Photographie du journal Facebook d'Anna Munch - Vénus art.



Enfin, la troisième déclinaison du thème de l'absurde voudrait consister en un rapide commentaire de cette photographie à forte charge symbolique. Cette image réalise une étrange jonction sémantique entre la situation des Enjarrés beckettiens et celle assumée par Sisyphe. En effet, l'homme à l'horizon, en marche vers son destin, traîne derrière lui un énorme rocher dont on devine qu'il implique une tâche harassante, toujours à recommencer, sans autre espoir de réussite que celui de cette infinie et douloureuse traction. Or, cet homme est nu, or cet homme est relié à la roche comme le fœtus est relié au ventre maternel par un cordon ombilical paraissant sans fin. Si les personnages de Beckett commençaient à émerger de la conque amniotique primitive, lieu de pure félicité, de plénitude; si Sisyphe en était exclu à tout jamais par sa position extérieure, l'homme-nu réalise, en un seul empan de la conscience, une manière de "double contrainte" apparaissant comme le "comble" de l'absurde.
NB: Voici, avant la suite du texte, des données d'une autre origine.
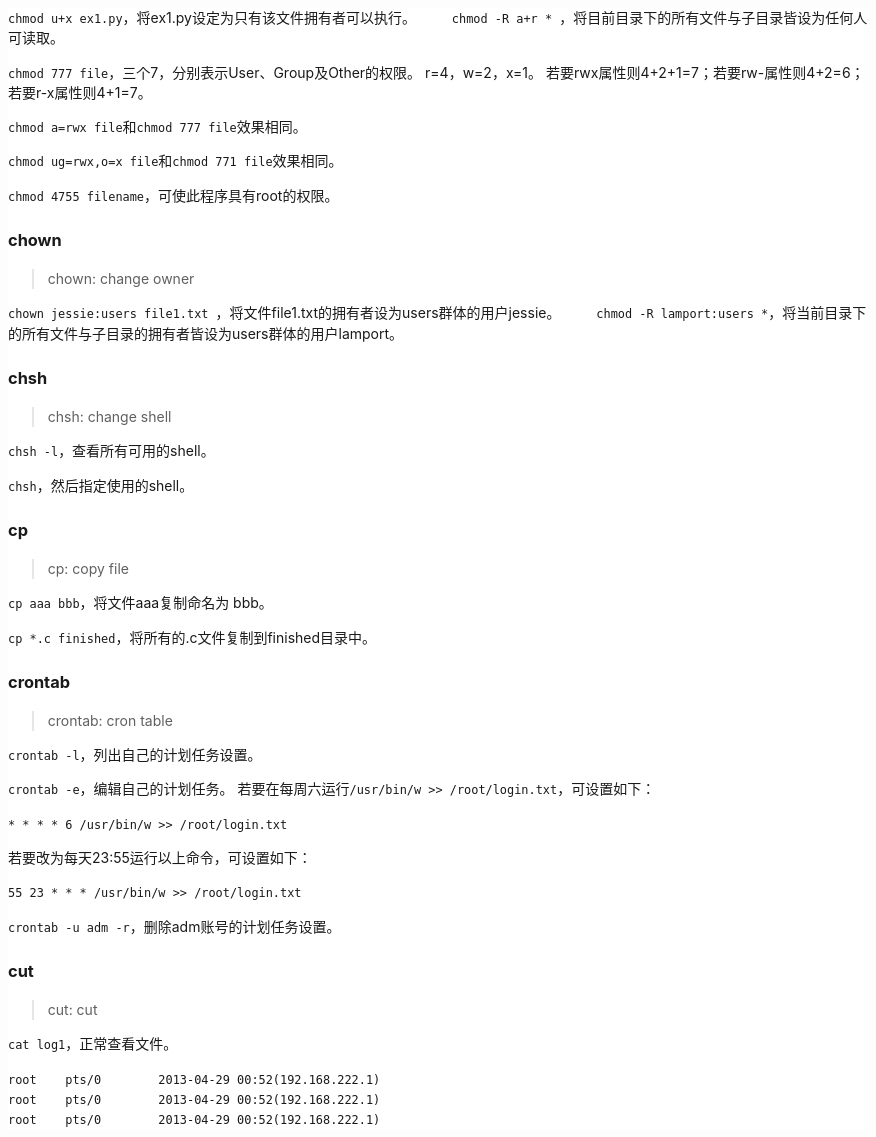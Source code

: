 `chmod u+x ex1.py`，将ex1.py设定为只有该文件拥有者可以执行。
　　 
`chmod -R a+r * `，将目前目录下的所有文件与子目录皆设为任何人可读取。

`chmod 777 file`，三个7，分别表示User、Group及Other的权限。
r=4，w=2，x=1。
若要rwx属性则4+2+1=7；若要rw-属性则4+2=6；若要r-x属性则4+1=7。 

`chmod a=rwx file`和`chmod 777 file`效果相同。

`chmod ug=rwx,o=x file`和`chmod 771 file`效果相同。

`chmod 4755 filename`，可使此程序具有root的权限。

### chown
> chown: change owner

`chown jessie:users file1.txt `，将文件file1.txt的拥有者设为users群体的用户jessie。
　　
`chmod -R lamport:users *`，将当前目录下的所有文件与子目录的拥有者皆设为users群体的用户lamport。

### chsh
> chsh: change shell

`chsh -l`，查看所有可用的shell。

`chsh`，然后指定使用的shell。

### cp 
> cp: copy file

`cp aaa bbb`，将文件aaa复制命名为 bbb。

`cp *.c finished`，将所有的.c文件复制到finished目录中。

### crontab
> crontab: cron table

`crontab -l`，列出自己的计划任务设置。

`crontab -e`，编辑自己的计划任务。
若要在每周六运行`/usr/bin/w >> /root/login.txt`，可设置如下：
```
* * * * 6 /usr/bin/w >> /root/login.txt
```
若要改为每天23:55运行以上命令，可设置如下：
```
55 23 * * * /usr/bin/w >> /root/login.txt
```

`crontab -u adm -r`，删除adm账号的计划任务设置。

### cut
> cut: cut

`cat log1`，正常查看文件。
```
root    pts/0        2013-04-29 00:52(192.168.222.1)
root    pts/0        2013-04-29 00:52(192.168.222.1)
root    pts/0        2013-04-29 00:52(192.168.222.1)
```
Cherchant à s'extraire de la sphère originelle il n'en reste pas moins dépendant, s'aliénant à mesure qu'il cherche à s'en éloigner, cette attitude foncièrement incohérente ne pouvant que se révéler profondément contraire à toute idée de liberté. Ce qui pourrait apparaître comme un possible tremplin disposé à l'engagement (la marche en avant vers un horizon du projet) est constamment et définitivement remis en question par cette nostalgie de l'abri primitif (lequel est aliénation, stagnation dans le pur inaccompli). L'homme-nu emprunte à Beckett un immobilisme mortifère condamnant par avance tout essai de profération signifiante (dans "Comédie", le langage tourne à vide), et reçoit de Camus l'empreinte lourde, compacte, pierreuse de toute condition existentielle ouverte, par définition, à la tragédie, à la perte, à la confrontation avec l'haleine glacée du néant.
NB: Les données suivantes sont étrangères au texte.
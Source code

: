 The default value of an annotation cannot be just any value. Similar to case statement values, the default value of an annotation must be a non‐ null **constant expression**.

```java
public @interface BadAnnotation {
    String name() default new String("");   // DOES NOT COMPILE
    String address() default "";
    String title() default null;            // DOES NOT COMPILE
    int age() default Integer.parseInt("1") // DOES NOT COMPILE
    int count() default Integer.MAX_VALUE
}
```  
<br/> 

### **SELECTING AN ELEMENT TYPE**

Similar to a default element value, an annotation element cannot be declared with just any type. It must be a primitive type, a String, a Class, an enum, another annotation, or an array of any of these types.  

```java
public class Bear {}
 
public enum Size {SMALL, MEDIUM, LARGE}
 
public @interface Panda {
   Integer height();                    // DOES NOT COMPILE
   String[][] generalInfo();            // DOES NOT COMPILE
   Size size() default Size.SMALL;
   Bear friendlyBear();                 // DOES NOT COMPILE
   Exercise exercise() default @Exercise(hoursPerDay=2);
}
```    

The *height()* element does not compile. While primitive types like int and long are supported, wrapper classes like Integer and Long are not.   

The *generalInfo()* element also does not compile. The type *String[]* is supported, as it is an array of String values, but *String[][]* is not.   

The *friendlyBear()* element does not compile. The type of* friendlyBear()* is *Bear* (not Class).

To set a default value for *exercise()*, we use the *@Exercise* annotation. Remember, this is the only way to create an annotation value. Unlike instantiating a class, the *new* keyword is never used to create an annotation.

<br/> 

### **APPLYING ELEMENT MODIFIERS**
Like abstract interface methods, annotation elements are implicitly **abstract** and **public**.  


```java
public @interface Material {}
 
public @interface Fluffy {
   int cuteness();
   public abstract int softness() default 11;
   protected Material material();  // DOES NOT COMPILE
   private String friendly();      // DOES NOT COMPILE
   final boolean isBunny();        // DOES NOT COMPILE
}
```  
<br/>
Mais, bien évidemment, cette mince dramaturgie de l'homme-nu pourrait prêter à sourire, tellement elle paraît improbable, tenant de la scène de théâtre et du mythe. Cependant nous ne pouvons nous empêcher de projeter sur la figure qu'il présente à nos yeux la dimension métaphysique dont il est empreint. Sans doute pouvons-nous penser qu'il élève dans l'éther, au bout de la longue plaine de sable, la dimension nihiliste par excellence, dépassant même les propositions de Camus et de Beckett. Mais penser ceci reviendrait à ignorer que, pour celui qui en est affecté, tout absurde est un absolu, que nous ne le dépassons jamais qu'à halluciner cette sublime sphère parménidienne pareille à un cosmos, alors que, partout, le monde fait son bruissement de chaos.